A woman elder, a church employee, vehemently disagreed with her senior pastor’s position on a particular issue. She insisted on pushing her position until the Session finally fired her. Then she sued the church. But the Court agreed with the church that the government has no business telling the church how to manage its leadership.
On October 4, 2012, the Supreme Court of Washington decided the case in Erdman v. Chapel Hill Presbyterian Church. The Court’s holding appears to bar most, if not all, negligent supervision and retention claims against churches, which could really limit lawsuits against churches in that jurisdiction and perhaps in others.
Angela Erdman, an ordained elder, was the executive for stewardship and reported to the senior pastor, Mark Toone. She disagreed with Dr. Toone over the church’s promotion of religious tours.

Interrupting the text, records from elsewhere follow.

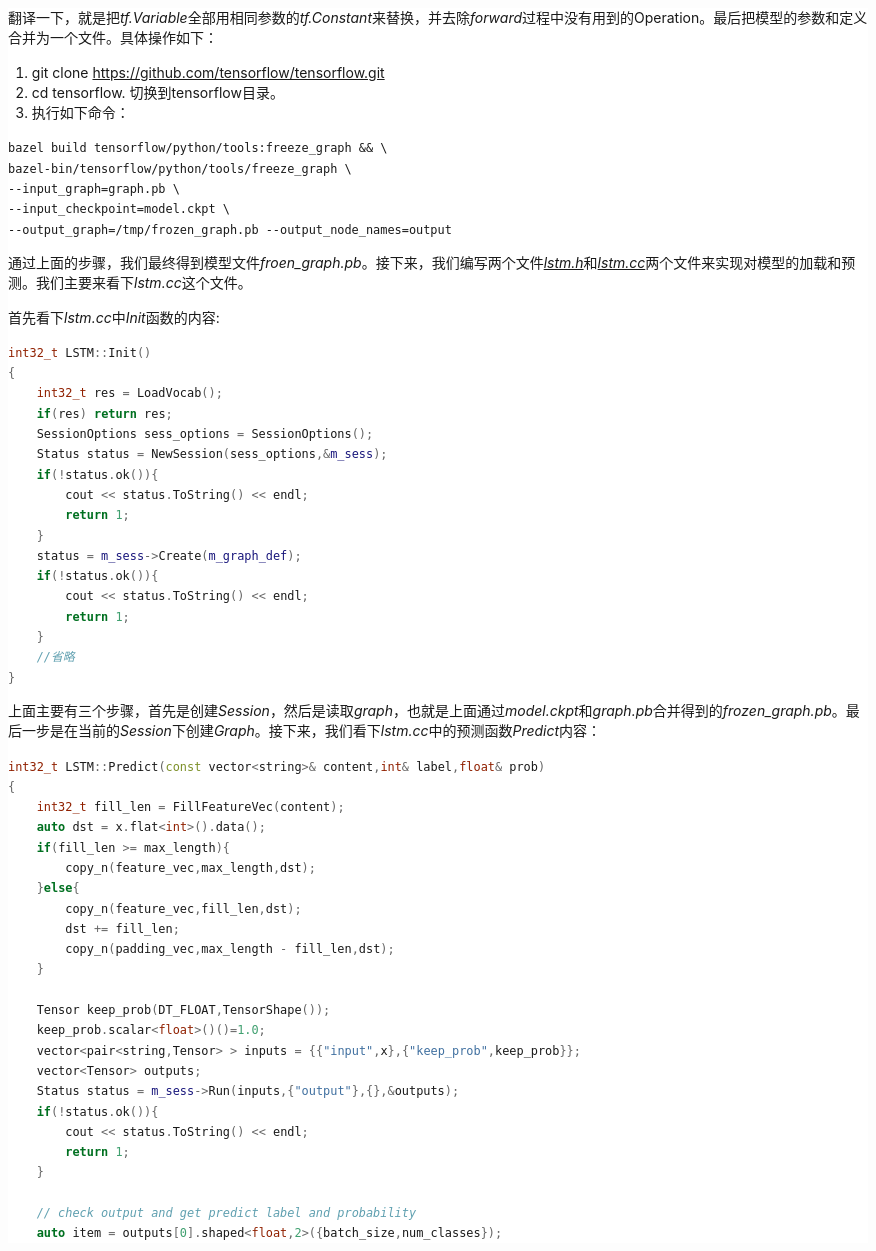翻译一下，就是把*tf.Variable*全部用相同参数的*tf.Constant*来替换，并去除*forward*过程中没有用到的Operation。最后把模型的参数和定义合并为一个文件。具体操作如下：
1. git clone https://github.com/tensorflow/tensorflow.git
2. cd tensorflow. 切换到tensorflow目录。
3. 执行如下命令：

```
bazel build tensorflow/python/tools:freeze_graph && \
bazel-bin/tensorflow/python/tools/freeze_graph \
--input_graph=graph.pb \
--input_checkpoint=model.ckpt \
--output_graph=/tmp/frozen_graph.pb --output_node_names=output
```
通过上面的步骤，我们最终得到模型文件*froen_graph.pb*。接下来，我们编写两个文件[*lstm.h*](https://github.com/AlbertXiebnu/tf_han/blob/master/loadgraph/lstm.h)和[*lstm.cc*](https://github.com/AlbertXiebnu/tf_han/blob/master/loadgraph/lstm.cc)两个文件来实现对模型的加载和预测。我们主要来看下*lstm.cc*这个文件。

首先看下*lstm.cc*中*Init*函数的内容:
```cpp
int32_t LSTM::Init()
{
    int32_t res = LoadVocab();
    if(res) return res;
    SessionOptions sess_options = SessionOptions();
    Status status = NewSession(sess_options,&m_sess);
    if(!status.ok()){
        cout << status.ToString() << endl;
        return 1;
    }
    status = m_sess->Create(m_graph_def);
    if(!status.ok()){
        cout << status.ToString() << endl;
        return 1;
    }
    //省略
}
```

上面主要有三个步骤，首先是创建*Session*，然后是读取*graph*，也就是上面通过*model.ckpt*和*graph.pb*合并得到的*frozen_graph.pb*。最后一步是在当前的*Session*下创建*Graph*。接下来，我们看下*lstm.cc*中的预测函数*Predict*内容：

```cpp
int32_t LSTM::Predict(const vector<string>& content,int& label,float& prob)
{
    int32_t fill_len = FillFeatureVec(content);
    auto dst = x.flat<int>().data();
    if(fill_len >= max_length){
    	copy_n(feature_vec,max_length,dst);
    }else{
    	copy_n(feature_vec,fill_len,dst);
    	dst += fill_len;
    	copy_n(padding_vec,max_length - fill_len,dst);
    }

    Tensor keep_prob(DT_FLOAT,TensorShape());
    keep_prob.scalar<float>()()=1.0;
    vector<pair<string,Tensor> > inputs = {{"input",x},{"keep_prob",keep_prob}};
    vector<Tensor> outputs;
    Status status = m_sess->Run(inputs,{"output"},{},&outputs);
    if(!status.ok()){
        cout << status.ToString() << endl;
        return 1;
    }

    // check output and get predict label and probability
    auto item = outputs[0].shaped<float,2>({batch_size,num_classes});
```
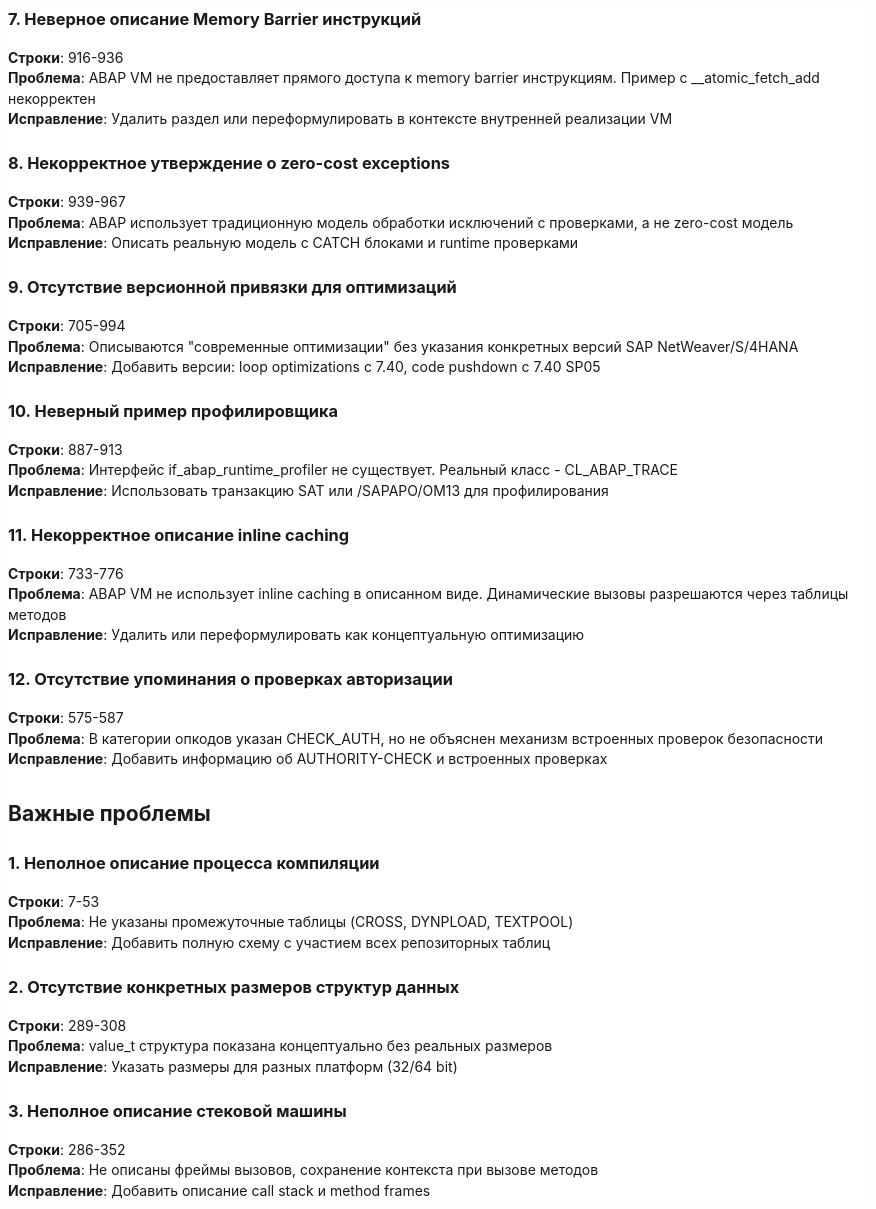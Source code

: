 ### 7. Неверное описание Memory Barrier инструкций
**Строки**: 916-936  
**Проблема**: ABAP VM не предоставляет прямого доступа к memory barrier инструкциям. Пример с __atomic_fetch_add некорректен  
**Исправление**: Удалить раздел или переформулировать в контексте внутренней реализации VM

### 8. Некорректное утверждение о zero-cost exceptions
**Строки**: 939-967  
**Проблема**: ABAP использует традиционную модель обработки исключений с проверками, а не zero-cost модель  
**Исправление**: Описать реальную модель с CATCH блоками и runtime проверками

### 9. Отсутствие версионной привязки для оптимизаций
**Строки**: 705-994  
**Проблема**: Описываются "современные оптимизации" без указания конкретных версий SAP NetWeaver/S/4HANA  
**Исправление**: Добавить версии: loop optimizations с 7.40, code pushdown с 7.40 SP05

### 10. Неверный пример профилировщика
**Строки**: 887-913  
**Проблема**: Интерфейс if_abap_runtime_profiler не существует. Реальный класс - CL_ABAP_TRACE  
**Исправление**: Использовать транзакцию SAT или /SAPAPO/OM13 для профилирования

### 11. Некорректное описание inline caching
**Строки**: 733-776  
**Проблема**: ABAP VM не использует inline caching в описанном виде. Динамические вызовы разрешаются через таблицы методов  
**Исправление**: Удалить или переформулировать как концептуальную оптимизацию

### 12. Отсутствие упоминания о проверках авторизации
**Строки**: 575-587  
**Проблема**: В категории опкодов указан CHECK_AUTH, но не объяснен механизм встроенных проверок безопасности  
**Исправление**: Добавить информацию об AUTHORITY-CHECK и встроенных проверках

## Важные проблемы

### 1. Неполное описание процесса компиляции
**Строки**: 7-53  
**Проблема**: Не указаны промежуточные таблицы (CROSS, DYNPLOAD, TEXTPOOL)  
**Исправление**: Добавить полную схему с участием всех репозиторных таблиц

### 2. Отсутствие конкретных размеров структур данных
**Строки**: 289-308  
**Проблема**: value_t структура показана концептуально без реальных размеров  
**Исправление**: Указать размеры для разных платформ (32/64 bit)

### 3. Неполное описание стековой машины
**Строки**: 286-352  
**Проблема**: Не описаны фреймы вызовов, сохранение контекста при вызове методов  
**Исправление**: Добавить описание call stack и method frames
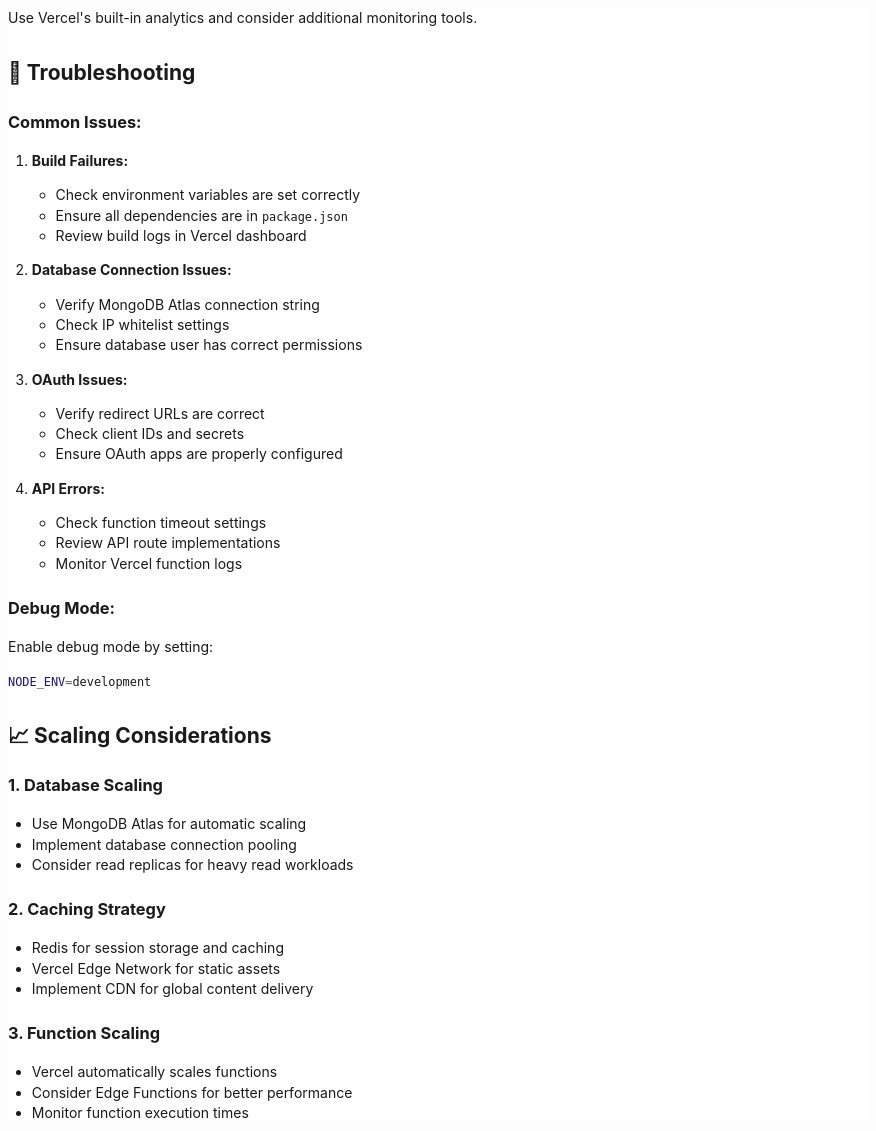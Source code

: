 Use Vercel's built-in analytics and consider additional monitoring tools.

## 🚨 **Troubleshooting**

### **Common Issues:**

1. **Build Failures:**
   - Check environment variables are set correctly
   - Ensure all dependencies are in `package.json`
   - Review build logs in Vercel dashboard

2. **Database Connection Issues:**
   - Verify MongoDB Atlas connection string
   - Check IP whitelist settings
   - Ensure database user has correct permissions

3. **OAuth Issues:**
   - Verify redirect URLs are correct
   - Check client IDs and secrets
   - Ensure OAuth apps are properly configured

4. **API Errors:**
   - Check function timeout settings
   - Review API route implementations
   - Monitor Vercel function logs

### **Debug Mode:**

Enable debug mode by setting:
```bash
NODE_ENV=development
```

## 📈 **Scaling Considerations**

### **1. Database Scaling**

- Use MongoDB Atlas for automatic scaling
- Implement database connection pooling
- Consider read replicas for heavy read workloads

### **2. Caching Strategy**

- Redis for session storage and caching
- Vercel Edge Network for static assets
- Implement CDN for global content delivery

### **3. Function Scaling**

- Vercel automatically scales functions
- Consider Edge Functions for better performance
- Monitor function execution times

The quarrel ripened as her view was considered by the church and then rejected. Not only did the Session investigate the matter, but Ms. Erdman filed a grievance with the Presbytery, which investigated her allegations against Dr. Toone, but concluded they could not reasonably be proved.
Ultimately, Ms. Erdman filed a lawsuit against the church and Dr. Toone, asserting claims that included negligent retention, negligent supervision, and Title VII sex discrimination claims. The trial court believed it did not have enough facts to consider whether Ms. Erdman was subject to the ministerial exception, and dismissed the other claims because of deference to the hierarchically organized church tribunal that had heard the matter.
Ms. Erdman won a reversal at the Court of Appeals, but lost again before the Washington Supreme Court.
The Supreme Court declined to address the Title VII issues and remanded on the basis that the record was not yet sufficiently developed to decide whether the ministerial exception applied to Ms. Erdman.
The Court considered and rejected the negligent supervision and retention claims. It said that both claims implicate the First Amendment. First, a religious organization was free to choose and retain its spiritual leaders. Second, this particular church was part of a hierarchy, and its religious tribunal should be given deference.
On the negligent retention claim, the Court concluded that courts may not decide what makes an individual competent to serve as a minister. That would require judicial inquiry into church doctrine, and would end up with the courts approving one model for church hiring and retention.
The Court also held that inquiry into claims of negligent supervision can result in violations of both establishment and free exercise clauses. Because church discipline is related to religious doctrine, courts that reviewed church discipline would become entangled in religious doctrine. The Court hinted that negligent supervision claims would be barred even in serious matters such as sexual misconduct cases.
The Court found no room for a “neutral principles” analysis in the case of civil court tort claims challenging the church’s authority to hire and control ministers.
The Court went on to defer to the ecclesiastical tribunal decisions made by the Session and Presbytery as binding, because Ms. Erdman’s allegations involved matters of church discipline and ecclesiastical law.
Three of the justices concurred in this opinion. Another judge concurred because Ms. Erdman had submitted her claim to the Presbytery and had not internally appealed its decision, but would not have reached the other analysis. One judge agreed with the result, but dissented on the issue of the negligent supervision/retention claims, specifically wanting judicial consideration of sexual misconduct claims.
The holding in this case draws its analysis partly from Hosanna-Tabor Evangelical Lutheran Church v. EEOC, a 2012 U.S. Supreme Court case, and partly from older church autonomy law. The opinion is somewhat surprising in light of the willingness of many recent courts to receive negligent supervision or retention claims, especially in sexual abuse cases, and it will be interesting to see what effect Hosanna-Tabor has on the further development of tort law against religious institutions.